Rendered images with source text
####
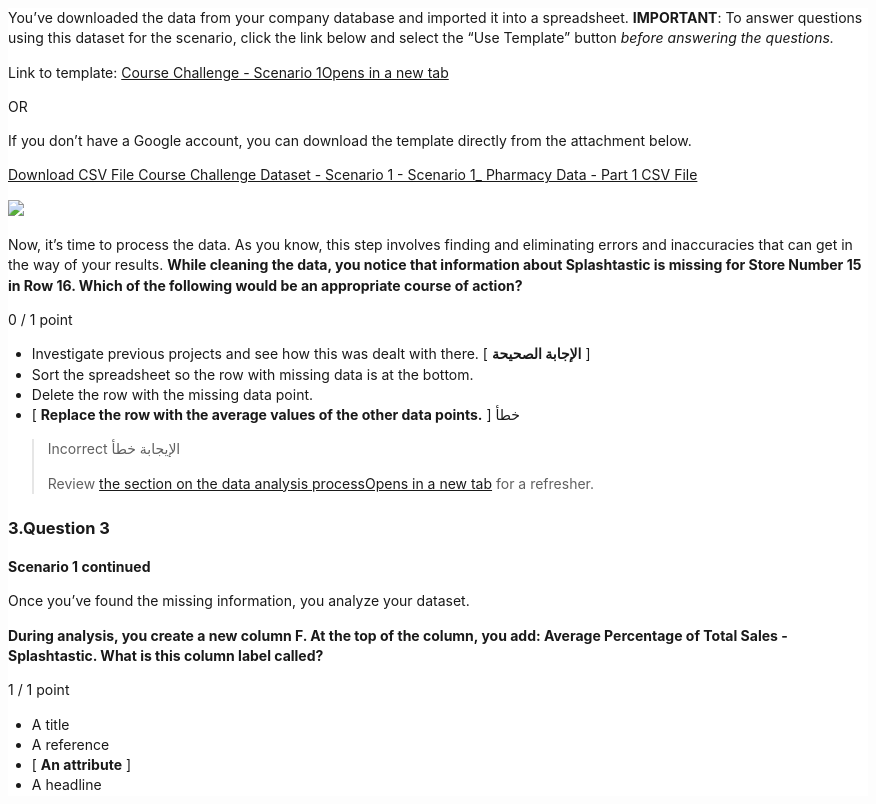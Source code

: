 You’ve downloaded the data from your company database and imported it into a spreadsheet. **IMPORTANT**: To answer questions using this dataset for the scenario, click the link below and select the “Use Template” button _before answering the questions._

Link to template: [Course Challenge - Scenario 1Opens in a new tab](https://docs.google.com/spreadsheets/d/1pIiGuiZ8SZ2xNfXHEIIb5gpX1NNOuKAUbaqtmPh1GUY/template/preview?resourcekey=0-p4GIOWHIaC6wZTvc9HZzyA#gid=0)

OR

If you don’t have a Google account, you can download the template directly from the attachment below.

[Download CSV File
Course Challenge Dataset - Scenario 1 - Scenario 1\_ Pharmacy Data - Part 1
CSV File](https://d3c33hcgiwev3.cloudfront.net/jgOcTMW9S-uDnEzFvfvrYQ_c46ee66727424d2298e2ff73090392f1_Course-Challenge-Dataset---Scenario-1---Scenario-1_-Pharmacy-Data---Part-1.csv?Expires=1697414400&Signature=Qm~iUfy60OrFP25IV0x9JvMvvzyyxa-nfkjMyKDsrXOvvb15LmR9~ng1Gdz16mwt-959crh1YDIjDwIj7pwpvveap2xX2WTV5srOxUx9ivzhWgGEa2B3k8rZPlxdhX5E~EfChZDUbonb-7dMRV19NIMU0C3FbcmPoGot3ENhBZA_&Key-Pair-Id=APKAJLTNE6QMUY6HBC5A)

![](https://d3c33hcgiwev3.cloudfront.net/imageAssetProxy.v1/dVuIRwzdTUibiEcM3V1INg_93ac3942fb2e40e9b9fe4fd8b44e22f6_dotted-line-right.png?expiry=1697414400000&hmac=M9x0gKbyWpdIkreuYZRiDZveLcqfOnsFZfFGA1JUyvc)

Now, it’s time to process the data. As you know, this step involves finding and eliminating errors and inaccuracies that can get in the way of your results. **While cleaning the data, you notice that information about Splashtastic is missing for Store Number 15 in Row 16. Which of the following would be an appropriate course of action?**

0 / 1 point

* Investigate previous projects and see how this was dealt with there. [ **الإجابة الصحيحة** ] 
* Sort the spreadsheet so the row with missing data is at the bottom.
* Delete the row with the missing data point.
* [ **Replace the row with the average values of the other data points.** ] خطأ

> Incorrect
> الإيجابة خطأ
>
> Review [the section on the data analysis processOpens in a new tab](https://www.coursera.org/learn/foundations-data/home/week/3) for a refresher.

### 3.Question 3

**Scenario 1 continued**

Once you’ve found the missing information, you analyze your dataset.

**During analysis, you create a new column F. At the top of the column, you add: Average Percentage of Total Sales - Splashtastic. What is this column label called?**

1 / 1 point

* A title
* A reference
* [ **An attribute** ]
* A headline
####
== What to produce ==
Every line above should be transcribed exactly, though no image should be carried over.

== Answer to this task ==
Source code

: You’ve downloaded the data from your company database and imported it into a spreadsheet. **IMPORTANT**: To answer questions using this dataset for the scenario, click the link below and select the “Use Template” button _before answering the questions._

Link to template: [Course Challenge - Scenario 1Opens in a new tab](https://docs.google.com/spreadsheets/d/1pIiGuiZ8SZ2xNfXHEIIb5gpX1NNOuKAUbaqtmPh1GUY/template/preview?resourcekey=0-p4GIOWHIaC6wZTvc9HZzyA#gid=0)

OR

If you don’t have a Google account, you can download the template directly from the attachment below.

[Download CSV File
Course Challenge Dataset - Scenario 1 - Scenario 1\_ Pharmacy Data - Part 1
CSV File](https://d3c33hcgiwev3.cloudfront.net/jgOcTMW9S-uDnEzFvfvrYQ_c46ee66727424d2298e2ff73090392f1_Course-Challenge-Dataset---Scenario-1---Scenario-1_-Pharmacy-Data---Part-1.csv?Expires=1697414400&Signature=Qm~iUfy60OrFP25IV0x9JvMvvzyyxa-nfkjMyKDsrXOvvb15LmR9~ng1Gdz16mwt-959crh1YDIjDwIj7pwpvveap2xX2WTV5srOxUx9ivzhWgGEa2B3k8rZPlxdhX5E~EfChZDUbonb-7dMRV19NIMU0C3FbcmPoGot3ENhBZA_&Key-Pair-Id=APKAJLTNE6QMUY6HBC5A)

![](https://d3c33hcgiwev3.cloudfront.net/imageAssetProxy.v1/dVuIRwzdTUibiEcM3V1INg_93ac3942fb2e40e9b9fe4fd8b44e22f6_dotted-line-right.png?expiry=1697414400000&hmac=M9x0gKbyWpdIkreuYZRiDZveLcqfOnsFZfFGA1JUyvc)

Now, it’s time to process the data. As you know, this step involves finding and eliminating errors and inaccuracies that can get in the way of your results. **While cleaning the data, you notice that information about Splashtastic is missing for Store Number 15 in Row 16. Which of the following would be an appropriate course of action?**

0 / 1 point

* Investigate previous projects and see how this was dealt with there. [ **الإجابة الصحيحة** ] 
* Sort the spreadsheet so the row with missing data is at the bottom.
* Delete the row with the missing data point.
* [ **Replace the row with the average values of the other data points.** ] خطأ

> Incorrect
> الإيجابة خطأ
>
> Review [the section on the data analysis processOpens in a new tab](https://www.coursera.org/learn/foundations-data/home/week/3) for a refresher.

### 3.Question 3

**Scenario 1 continued**

Once you’ve found the missing information, you analyze your dataset.

**During analysis, you create a new column F. At the top of the column, you add: Average Percentage of Total Sales - Splashtastic. What is this column label called?**

1 / 1 point

* A title
* A reference
* [ **An attribute** ]
* A headline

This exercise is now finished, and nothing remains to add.